Kannengiesser K, Maaser C, Heidemann J, Luegering A, Ross M, Brzoska T, Bohm M, Luger TA, +2 more

Inflammatory Bowel Diseases (2008)

KPV given orally rescued every animal in the MC1Re/e DSS-colitis arm from death — demonstrating that the tripeptide's anti-inflammatory activity does not require a functional melanocortin-1 receptor and runs in parallel to the Dalmasso PepT1-transport mechanism.
01·Summary

This 2008 Inflammatory Bowel Diseases paper from the Brzoska–Luger and Kucharzik groups in Münster is the companion mouse-model paper to Dalmasso 2008 — co-published in the same calendar quarter, drawing on complementary experimental designs, and together forming the mechanistic foundation for KPV as an inflammatory-bowel-disease candidate. The authors tested orally administered KPV in two independent murine colitis models: dextran-sodium-sulfate (DSS) acute colitis and CD45RBhi T-cell-transfer chronic colitis.

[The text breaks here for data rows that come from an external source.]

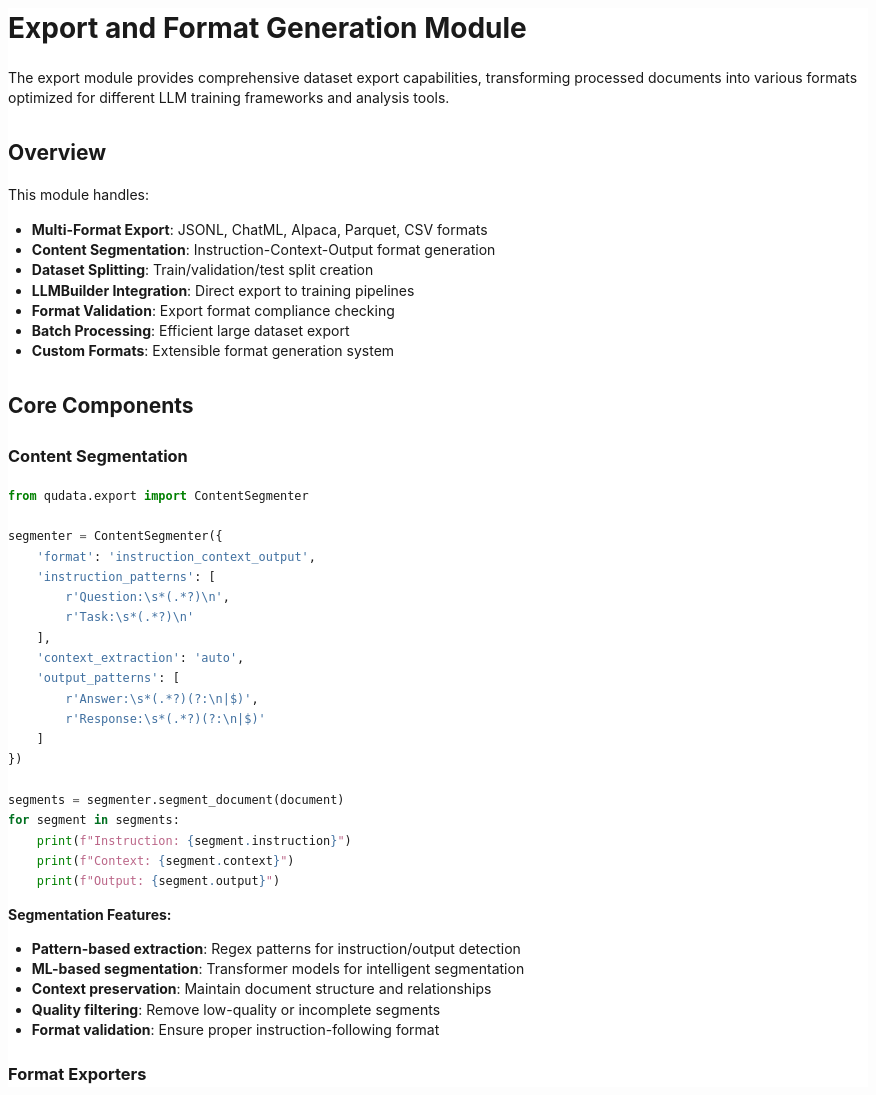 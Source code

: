 # Export and Format Generation Module

The export module provides comprehensive dataset export capabilities, transforming processed documents into various formats optimized for different LLM training frameworks and analysis tools.

## Overview

This module handles:
- **Multi-Format Export**: JSONL, ChatML, Alpaca, Parquet, CSV formats
- **Content Segmentation**: Instruction-Context-Output format generation
- **Dataset Splitting**: Train/validation/test split creation
- **LLMBuilder Integration**: Direct export to training pipelines
- **Format Validation**: Export format compliance checking
- **Batch Processing**: Efficient large dataset export
- **Custom Formats**: Extensible format generation system

## Core Components

### Content Segmentation

```python
from qudata.export import ContentSegmenter

segmenter = ContentSegmenter({
    'format': 'instruction_context_output',
    'instruction_patterns': [
        r'Question:\s*(.*?)\n',
        r'Task:\s*(.*?)\n'
    ],
    'context_extraction': 'auto',
    'output_patterns': [
        r'Answer:\s*(.*?)(?:\n|$)',
        r'Response:\s*(.*?)(?:\n|$)'
    ]
})

segments = segmenter.segment_document(document)
for segment in segments:
    print(f"Instruction: {segment.instruction}")
    print(f"Context: {segment.context}")
    print(f"Output: {segment.output}")
```

**Segmentation Features:**
- **Pattern-based extraction**: Regex patterns for instruction/output detection
- **ML-based segmentation**: Transformer models for intelligent segmentation
- **Context preservation**: Maintain document structure and relationships
- **Quality filtering**: Remove low-quality or incomplete segments
- **Format validation**: Ensure proper instruction-following format

### Format Exporters
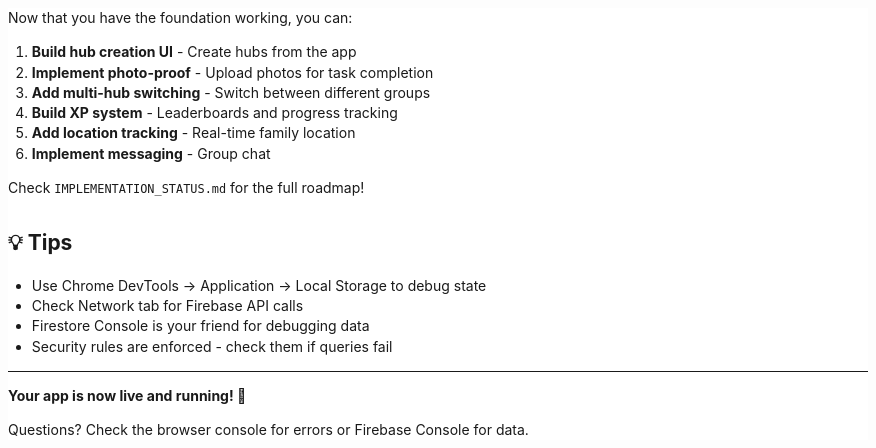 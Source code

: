 Now that you have the foundation working, you can:

1. **Build hub creation UI** - Create hubs from the app
2. **Implement photo-proof** - Upload photos for task completion
3. **Add multi-hub switching** - Switch between different groups
4. **Build XP system** - Leaderboards and progress tracking
5. **Add location tracking** - Real-time family location
6. **Implement messaging** - Group chat

Check `IMPLEMENTATION_STATUS.md` for the full roadmap!

## 💡 Tips

- Use Chrome DevTools → Application → Local Storage to debug state
- Check Network tab for Firebase API calls
- Firestore Console is your friend for debugging data
- Security rules are enforced - check them if queries fail

---

**Your app is now live and running! 🎉**

Questions? Check the browser console for errors or Firebase Console for data.



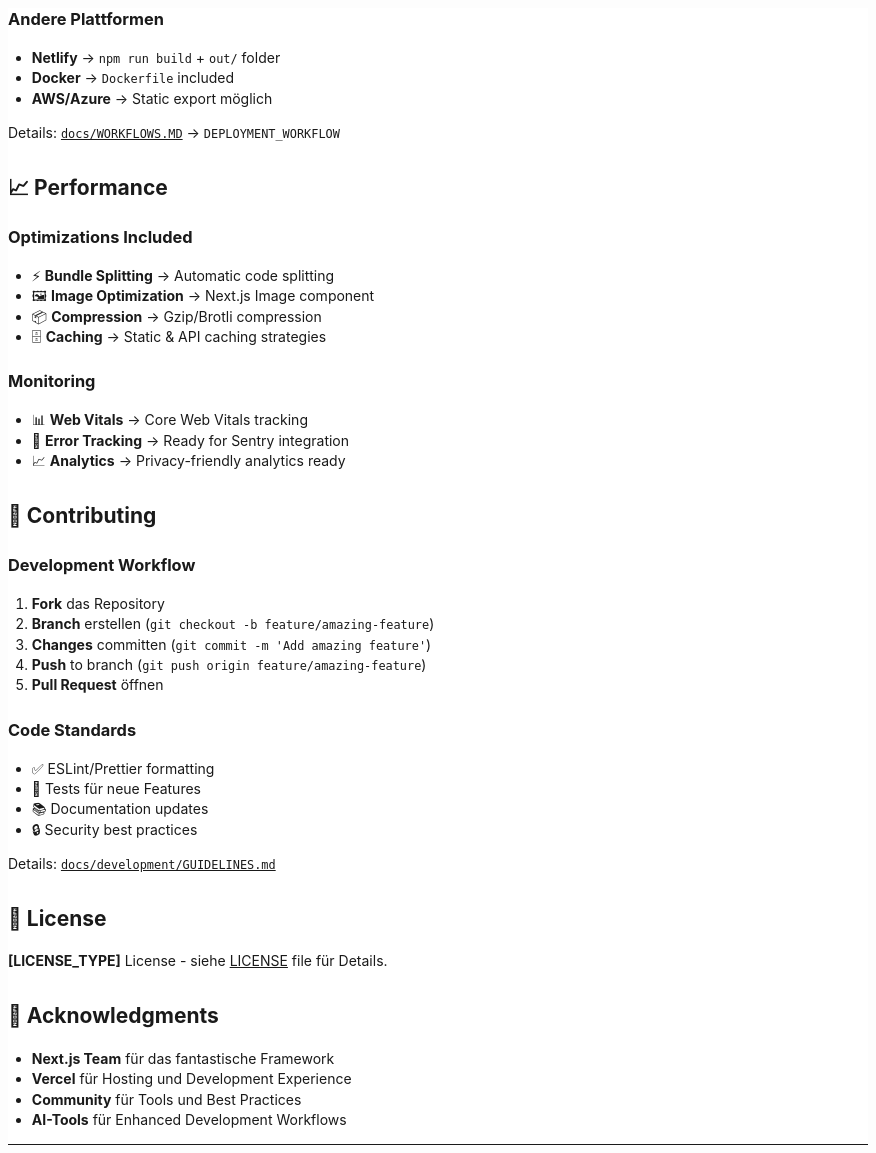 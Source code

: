 ### **Andere Plattformen**
- **Netlify** → `npm run build` + `out/` folder
- **Docker** → `Dockerfile` included
- **AWS/Azure** → Static export möglich

Details: [`docs/WORKFLOWS.MD`](./docs/WORKFLOWS.MD) → `DEPLOYMENT_WORKFLOW`

## 📈 Performance

### **Optimizations Included**
- ⚡ **Bundle Splitting** → Automatic code splitting
- 🖼️ **Image Optimization** → Next.js Image component
- 📦 **Compression** → Gzip/Brotli compression
- 🗄️ **Caching** → Static & API caching strategies

### **Monitoring**
- 📊 **Web Vitals** → Core Web Vitals tracking
- 🐛 **Error Tracking** → Ready for Sentry integration
- 📈 **Analytics** → Privacy-friendly analytics ready

## 🤝 Contributing

### **Development Workflow**
1. **Fork** das Repository
2. **Branch** erstellen (`git checkout -b feature/amazing-feature`)
3. **Changes** committen (`git commit -m 'Add amazing feature'`)
4. **Push** to branch (`git push origin feature/amazing-feature`)
5. **Pull Request** öffnen

### **Code Standards**
- ✅ ESLint/Prettier formatting
- 🧪 Tests für neue Features
- 📚 Documentation updates
- 🔒 Security best practices

Details: [`docs/development/GUIDELINES.md`](./docs/development/GUIDELINES.md)

## 📄 License

**[LICENSE_TYPE]** License - siehe [LICENSE](LICENSE) file für Details.

## 🙏 Acknowledgments

- **Next.js Team** für das fantastische Framework
- **Vercel** für Hosting und Development Experience
- **Community** für Tools und Best Practices
- **AI-Tools** für Enhanced Development Workflows

---
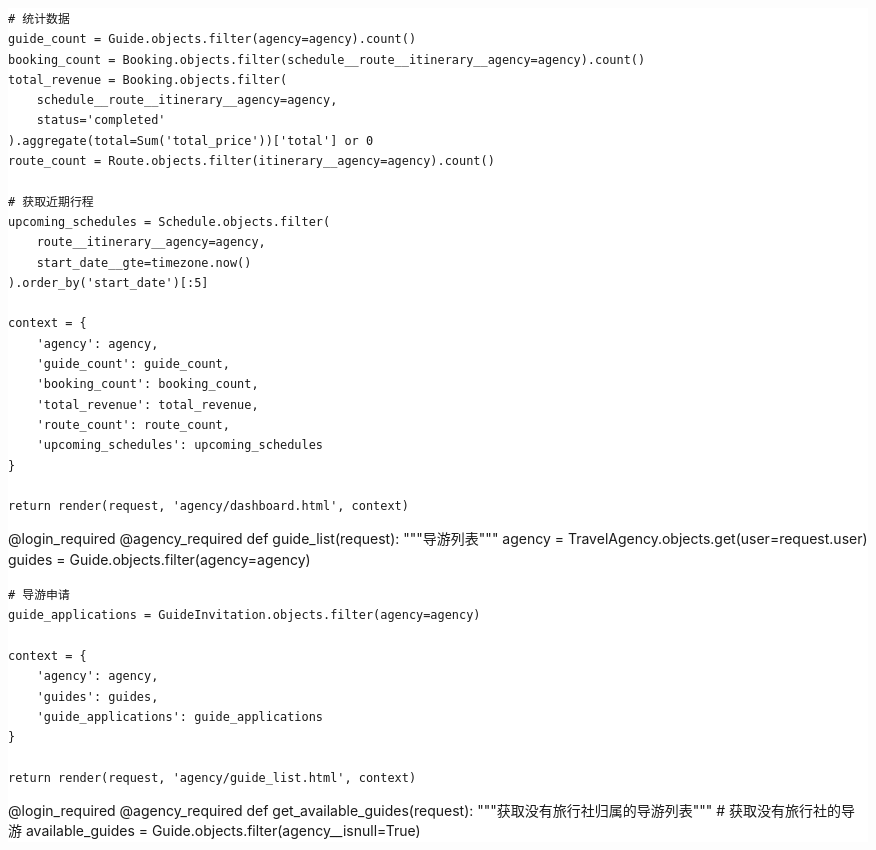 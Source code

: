     # 统计数据
    guide_count = Guide.objects.filter(agency=agency).count()
    booking_count = Booking.objects.filter(schedule__route__itinerary__agency=agency).count()
    total_revenue = Booking.objects.filter(
        schedule__route__itinerary__agency=agency,
        status='completed'
    ).aggregate(total=Sum('total_price'))['total'] or 0
    route_count = Route.objects.filter(itinerary__agency=agency).count()

    # 获取近期行程
    upcoming_schedules = Schedule.objects.filter(
        route__itinerary__agency=agency,
        start_date__gte=timezone.now()
    ).order_by('start_date')[:5]

    context = {
        'agency': agency,
        'guide_count': guide_count,
        'booking_count': booking_count,
        'total_revenue': total_revenue,
        'route_count': route_count,
        'upcoming_schedules': upcoming_schedules
    }

    return render(request, 'agency/dashboard.html', context)


@login_required
@agency_required
def guide_list(request):
    """导游列表"""
    agency = TravelAgency.objects.get(user=request.user)
    guides = Guide.objects.filter(agency=agency)

    # 导游申请
    guide_applications = GuideInvitation.objects.filter(agency=agency)

    context = {
        'agency': agency,
        'guides': guides,
        'guide_applications': guide_applications
    }

    return render(request, 'agency/guide_list.html', context)


@login_required
@agency_required
def get_available_guides(request):
    """获取没有旅行社归属的导游列表"""
    # 获取没有旅行社的导游
    available_guides = Guide.objects.filter(agency__isnull=True)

KPV-treated animals in the DSS model showed earlier weight recovery, significantly reduced inflammatory cell infiltrates on histology, and reduced colon myeloperoxidase activity — the same pattern of findings the Merlin group reported in the parallel Gastroenterology paper. Crucially, the authors then repeated the DSS experiment in MC1Re/e mice (carrying a non-functional melanocortin-1 receptor): KPV still attenuated colitis severity and rescued every animal in the treatment group from disease-induced mortality, confirming that the anti-inflammatory effect operates independently of MC1R signalling. The CD45RBhi transfer model — a T-cell-driven chronic colitis with stronger relevance to human Crohn's-disease biology — also responded to KPV with reduced histological severity and lower colonic pro-inflammatory cytokine expression. Together with Dalmasso 2008, this paper established that KPV's activity in IBD models is real, reproducible across mechanistic frameworks, and dissociated from the pigmentary side of melanocortin biology.

02·Caveats

This is a rodent-pharmacology paper, not a human clinical trial. The two colitis models cover acute mucosal injury (DSS) and T-cell-mediated chronic inflammation (CD45RBhi transfer) but neither captures human ulcerative-colitis or Crohn's-disease biology in full — they do not model fibrostenotic complications, extra-intestinal manifestations, or the relapsing-remitting clinical course. The mortality-rescue finding in MC1Re/e DSS-treated mice is striking but should be read against the small per-group sizes characteristic of mouse colitis studies; effect-size confidence intervals around such results are wide. The paper does not parse dose-response or address chronic-dosing safety. The authors' framing of KPV as MC1R-independent contrasts with parts of the broader melanocortin literature suggesting MC1R and MC5R involvement in alpha-MSH's peripheral anti-inflammatory actions; resolving that picture in any given tissue requires reading this paper alongside the broader Brzoska/Luger 2008 Endocrine Reviews synthesis. Despite eighteen years of subsequent work, KPV has not advanced through a large randomized human trial — the gap between the strong mouse data this paper helped establish and human evidence remains wide.

Educational only. Not medical advice. Consult a qualified clinician before any peptide use.